▽
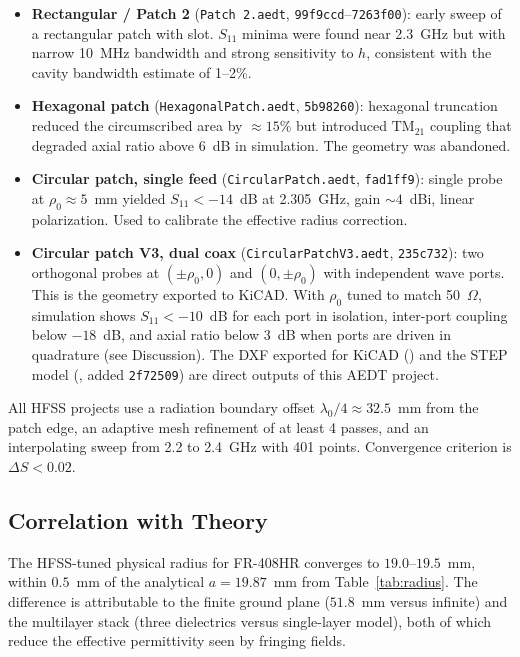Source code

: \begin{itemize}[noitemsep]
    \item \textbf{Rectangular / Patch 2} (\texttt{Patch 2.aedt}, \texttt{99f9ccd}--\texttt{7263f00}): early sweep of a rectangular patch with slot. $S_{11}$ minima were found near 2.3~GHz but with narrow 10~MHz bandwidth and strong sensitivity to $h$, consistent with the cavity bandwidth estimate of 1--2\%.
    \item \textbf{Hexagonal patch} (\texttt{HexagonalPatch.aedt}, \texttt{5b98260}): hexagonal truncation reduced the circumscribed area by $\approx 15\%$ but introduced $\mathrm{TM}_{21}$ coupling that degraded axial ratio above 6~dB in simulation. The geometry was abandoned.
    \item \textbf{Circular patch, single feed} (\texttt{CircularPatch.aedt}, \texttt{fad1ff9}): single probe at $\rho_0 \approx 5$~mm yielded $S_{11} < -14$~dB at 2.305~GHz, gain $\sim 4$~dBi, linear polarization. Used to calibrate the effective radius correction.
    \item \textbf{Circular patch V3, dual coax} (\texttt{CircularPatchV3.aedt}, \texttt{235c732}): two orthogonal probes at $(\pm\rho_0,0)$ and $(0,\pm\rho_0)$ with independent wave ports. This is the geometry exported to KiCAD. With $\rho_0$ tuned to match 50~$\Omega$, simulation shows $S_{11} < -10$~dB for each port in isolation, inter-port coupling below $-18$~dB, and axial ratio below 3~dB when ports are driven in quadrature (see Discussion). The DXF exported for KiCAD () and the STEP model (, added \texttt{2f72509}) are direct outputs of this AEDT project.
\end{itemize}

All HFSS projects use a radiation boundary offset $\lambda_0/4 \approx 32.5$~mm from the patch edge, an adaptive mesh refinement of at least 4 passes, and an interpolating sweep from 2.2 to 2.4~GHz with 401 points. Convergence criterion is $\Delta S < 0.02$.

\subsection{Correlation with Theory}

The HFSS-tuned physical radius for FR-408HR converges to $19.0$--$19.5$~mm, within $0.5$~mm of the analytical $a=19.87$~mm from Table~\ref{tab:radius}. The difference is attributable to the finite ground plane ($51.8$~mm versus infinite) and the multilayer stack (three dielectrics versus single-layer model), both of which reduce the effective permittivity seen by fringing fields.

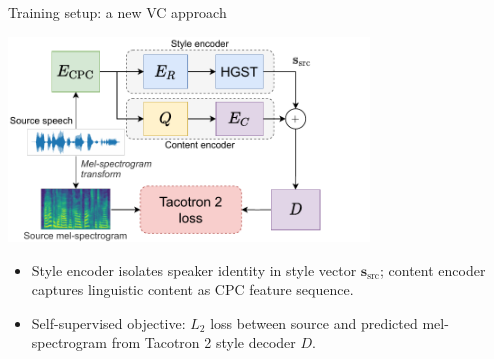 \documentclass[final]{beamer}
\newlength{\columnheight}
\begin{document}
\begin{frame}[t]
\begin{columns}[T]
\begin{column}{.33\linewidth}
\begin{minipage}[T]{.97\textwidth}
{%

}\end{minipage}
\end{column}



\begin{column}{.33\linewidth}
\centering
\begin{minipage}[T]{.97\textwidth}\parbox[t][\columnheight]{\textwidth}{



\begin{block}{Training setup: a new VC approach}
    \vspace*{-0.3cm}
    \centerline{\includegraphics[width=0.75\textwidth]{figures/HGST12_training.pdf}}
    \begin{itemize}
        \setlength{\itemsep}{0.5ex}
        \item Style encoder isolates speaker identity in style vector $\mathbf{s}_{\text{src}}$; content encoder captures linguistic content as CPC feature sequence. 
        \item Self-supervised objective: $L_2$ loss between source and predicted mel-spectrogram from Tacotron 2 style decoder $D$.
    \end{itemize}
\end{block}

}
\end{minipage}
\end{column}
\end{columns}
\end{frame}
\end{document}
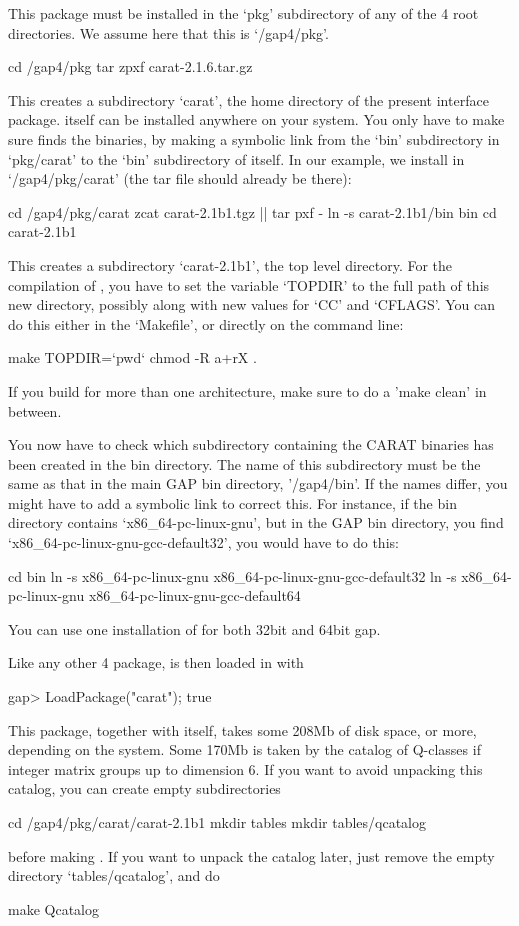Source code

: 
This package must be installed in the `pkg' subdirectory of any of
the {\GAP} 4 root directories. We assume here that this is `/gap4/pkg'.

\begintt
cd /gap4/pkg
tar zpxf carat-2.1.6.tar.gz
\endtt

This creates a subdirectory `carat', the home directory of the present
interface package. {\CARAT} itself can be installed anywhere on your 
system. You only have to make sure {\GAP} finds the {\CARAT} binaries, 
by making a symbolic link from the `bin' subdirectory in `pkg/carat' to 
the `bin' subdirectory of {\CARAT} itself. In our example, we install 
{\CARAT} in `/gap4/pkg/carat' (the {\CARAT} tar file should already be 
there):

\begintt
cd /gap4/pkg/carat
zcat carat-2.1b1.tgz || tar pxf -
ln -s carat-2.1b1/bin bin
cd carat-2.1b1
\endtt

This creates a subdirectory `carat-2.1b1', the {\CARAT} top level directory. 
For the compilation of {\CARAT}, you have to set the variable `TOPDIR' to the 
full path of this new directory, possibly along with new values for `CC' and 
`CFLAGS'. You can do this either in the `Makefile', or directly on the command 
line:

\begintt
make TOPDIR=`pwd`
chmod -R a+rX .
\endtt

If you build for more than one architecture, make sure to do a 
'make clean' in between.

You now have to check which subdirectory containing the CARAT 
binaries has been created in the bin directory. The name of this
subdirectory must be the same as that in the main GAP bin directory,
'/gap4/bin'. If the names differ, you might have to add a symbolic
link to correct this. For instance, if the {\CARAT} bin directory
contains `x86_64-pc-linux-gnu', but in the GAP bin directory, you find 
`x86_64-pc-linux-gnu-gcc-default32', you would have to do this:

\begintt
cd bin
ln -s x86_64-pc-linux-gnu x86_64-pc-linux-gnu-gcc-default32
ln -s x86_64-pc-linux-gnu x86_64-pc-linux-gnu-gcc-default64
\endtt

You can use one installation of {\CARAT} for both 32bit and 64bit gap.

Like any other {\GAP} 4 package, {\CARAT} is then loaded in {\GAP} with

\beginexample
gap> LoadPackage("carat");
true
\endexample

This package, together with {\CARAT} itself, takes some 208Mb of disk space,
or more, depending on the system. Some 170Mb is taken by the catalog
of Q-classes if integer matrix groups up to dimension 6. If you want
to avoid unpacking this catalog, you can create empty subdirectories

\begintt
cd /gap4/pkg/carat/carat-2.1b1
mkdir tables
mkdir tables/qcatalog
\endtt

before making {\CARAT}. If you want to unpack the catalog later, just
remove the empty directory `tables/qcatalog', and do

\begintt
make Qcatalog
\endtt

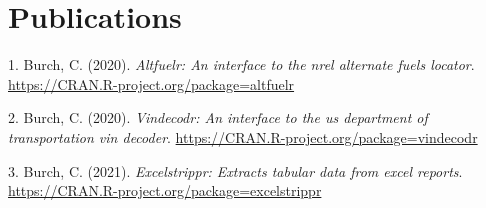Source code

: \documentclass[11pt, a4paper]{awesome-cv}
\begin{document}
\hypertarget{publications}{%
\section{Publications}\label{publications}}

\hypertarget{bibliography}{}
\leavevmode\hypertarget{ref-R-altfuelr}{}%
1. Burch, C. (2020). \emph{Altfuelr: An interface to the nrel alternate
fuels locator}. \url{https://CRAN.R-project.org/package=altfuelr}

\leavevmode\hypertarget{ref-R-vindecodr}{}%
2. Burch, C. (2020). \emph{Vindecodr: An interface to the us department
of transportation vin decoder}.
\url{https://CRAN.R-project.org/package=vindecodr}

\leavevmode\hypertarget{ref-R-excelstrippr}{}%
3. Burch, C. (2021). \emph{Excelstrippr: Extracts tabular data from
excel reports}. \url{https://CRAN.R-project.org/package=excelstrippr}
\end{document}
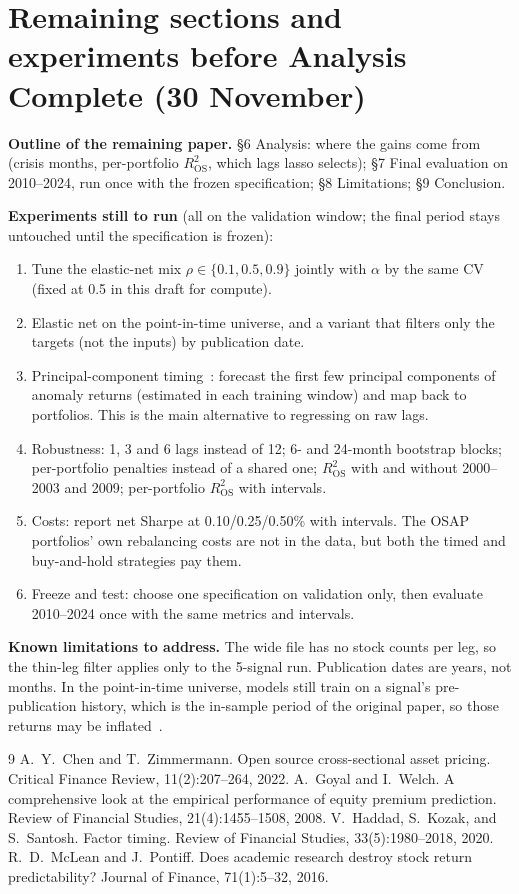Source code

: \documentclass{article}
\newcommand{\ros}{R^2_{\mathrm{OS}}}
\begin{document}
\section{Remaining sections and experiments before Analysis Complete (30 November)}
\textbf{Outline of the remaining paper.} \S6 Analysis: where the gains come from (crisis months, per-portfolio $\ros$, which lags lasso selects); \S7 Final evaluation on 2010--2024, run once with the frozen specification; \S8 Limitations; \S9 Conclusion.

\textbf{Experiments still to run} (all on the validation window; the final period stays untouched until the specification is frozen):
\begin{enumerate}
\item Tune the elastic-net mix $\rho\in\{0.1,0.5,0.9\}$ jointly with $\alpha$ by the same CV (fixed at 0.5 in this draft for compute).
\item Elastic net on the point-in-time universe, and a variant that filters only the targets (not the inputs) by publication date.
\item Principal-component timing~\cite{hks2020}: forecast the first few principal components of anomaly returns (estimated in each training window) and map back to portfolios. This is the main alternative to regressing on raw lags.
\item Robustness: 1, 3 and 6 lags instead of 12; 6- and 24-month bootstrap blocks; per-portfolio penalties instead of a shared one; $\ros$ with and without 2000--2003 and 2009; per-portfolio $\ros$ with intervals.
\item Costs: report net Sharpe at 0.10/0.25/0.50\% with intervals. The OSAP portfolios' own rebalancing costs are not in the data, but both the timed and buy-and-hold strategies pay them.
\item Freeze and test: choose one specification on validation only, then evaluate 2010--2024 once with the same metrics and intervals.
\end{enumerate}

\textbf{Known limitations to address.} The wide file has no stock counts per leg, so the thin-leg filter applies only to the 5-signal run. Publication dates are years, not months. In the point-in-time universe, models still train on a signal's pre-publication history, which is the in-sample period of the original paper, so those returns may be inflated~\cite{mclean2016}.

\begin{thebibliography}{9}
\small
{} A.~Y.~Chen and T.~Zimmermann. Open source cross-sectional asset pricing. Critical Finance Review, 11(2):207--264, 2022.
 A.~Goyal and I.~Welch. A comprehensive look at the empirical performance of equity premium prediction. Review of Financial Studies, 21(4):1455--1508, 2008.
 V.~Haddad, S.~Kozak, and S.~Santosh. Factor timing. Review of Financial Studies, 33(5):1980--2018, 2020.
 R.~D.~McLean and J.~Pontiff. Does academic research destroy stock return predictability? Journal of Finance, 71(1):5--32, 2016.
\end{thebibliography}
\end{document}
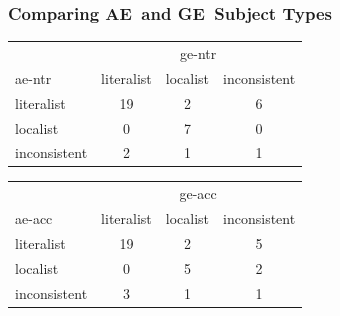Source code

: \documentclass[fleqn,10pt,xcolor=dvipsnames]{beamer}
\renewcommand{\AE}{AE\xspace}
\newcommand{\GE}{GE\xspace}
\begin{document}
\begin{frame}
  \frametitle{Comparing \AE\ and \GE\ Subject Types}

  \begin{center}
    \begin{tabular}{lccc}
      & \multicolumn{3}{c}{ge-ntr} \\ \cmidrule(r){2-4}
      ae-ntr & literalist & localist & inconsistent \\ \midrule
      literalist   & 19 & 2 & 6\\
      localist     &  0 & 7 & 0 \\
      inconsistent &  2 & 1 & 1\\
    \end{tabular}
  \end{center}

  \medskip

  \begin{center}
    \begin{tabular}{lccc}
      & \multicolumn{3}{c}{ge-acc} \\ \cmidrule(r){2-4}
      ae-acc & literalist & localist & inconsistent \\ \midrule
      literalist   & 19 & 2 & 5\\
      localist     &  0 & 5 & 2 \\
      inconsistent &  3 & 1 & 1\\
    \end{tabular}
  \end{center}

\end{frame}
\end{document}
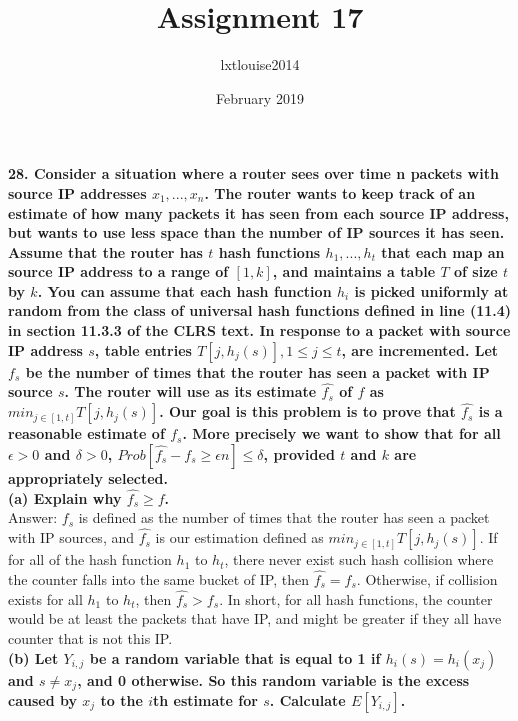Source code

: \documentclass{article}
\title{Assignment 17}
\author{lxtlouise2014 }
\date{February 2019}
\begin{document}
\maketitle

\noindent
\textbf{28. Consider a situation where a router sees over time n packets with source IP addresses $x_1, ..., x_n$. The router wants to keep track of an estimate of how many packets it has seen from each source IP address, but wants to use less space than the number of IP sources it has seen. Assume that the router has $t$ hash functions $h_1, . . . , h_t$ that each map an source IP address to a range of $[1, k]$, and maintains a table $T$ of size $t$ by $k$. You can assume that each hash function $h_i$ is picked uniformly at random from the class of universal hash functions defined in line (11.4) in section 11.3.3 of the CLRS text. In response to a packet with source IP address $s$, table entries $T[j, h_j(s)], 1 \leq j \leq t$, are
incremented. Let $f_s$ be the number of times that the router has seen a packet with IP source $s$. The router will use as its estimate $\hat{f_{s}}$ of $f$ as $min_{j\in[1,t]}T[j, h_{j}(s)]$. Our goal is this problem is to prove that $\hat{f_{s}}$ is a reasonable estimate of $f_s$. More precisely we want to show that for all $\epsilon > 0$ and $\delta > 0$, $Prob[\hat{f_{s}} - f_{s} \geq \epsilon n] \leq \delta$, provided $t$ and $k$ are appropriately selected.} \\ \newline
\textbf{(a) Explain why $\hat{f_{s}} \geq f$.} \\ \newline
Answer: $f_s$ is defined as the number of times that the router has seen a packet with IP sources, and $\hat{f_{s}}$ is our estimation defined as $min_{j\in[1,t]}{T[j,h_j(s)]}$. If for all of the hash function $h_1$ to $h_t$, there never exist such hash collision where the counter falls into the same bucket of IP, then $\hat{f_{s}} = f_s$. Otherwise, if collision exists for all $h_1$ to $h_t$, then $\hat{f_{s}} > f_s$. In short, for all hash functions, the counter would be at least the packets that have IP, and might be greater if they all have counter that is not this IP.\\ \newline
\textbf{(b) Let $Y_{i, j}$ be a random variable that is equal to 1 if $h_i(s) = h_i(x_j)$ and $s \neq x_j$, and 0 otherwise. So this random variable is the excess caused by $x_j$ to the $i$th estimate for $s$. Calculate $E[Y_{i,j}]$.}\\ \newline
\end{document}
△
▶ **Task instructions**: Write out exactly and only the lines that run from the start of the data above through the line containing "estimate of 1--2\%.", leaving the pictures out.

▶ **Written response**:
Source code

: \begin{itemize}[noitemsep]
    \item \textbf{Rectangular / Patch 2} (\texttt{Patch 2.aedt}, \texttt{99f9ccd}--\texttt{7263f00}): early sweep of a rectangular patch with slot. $S_{11}$ minima were found near 2.3~GHz but with narrow 10~MHz bandwidth and strong sensitivity to $h$, consistent with the cavity bandwidth estimate of 1--2\%.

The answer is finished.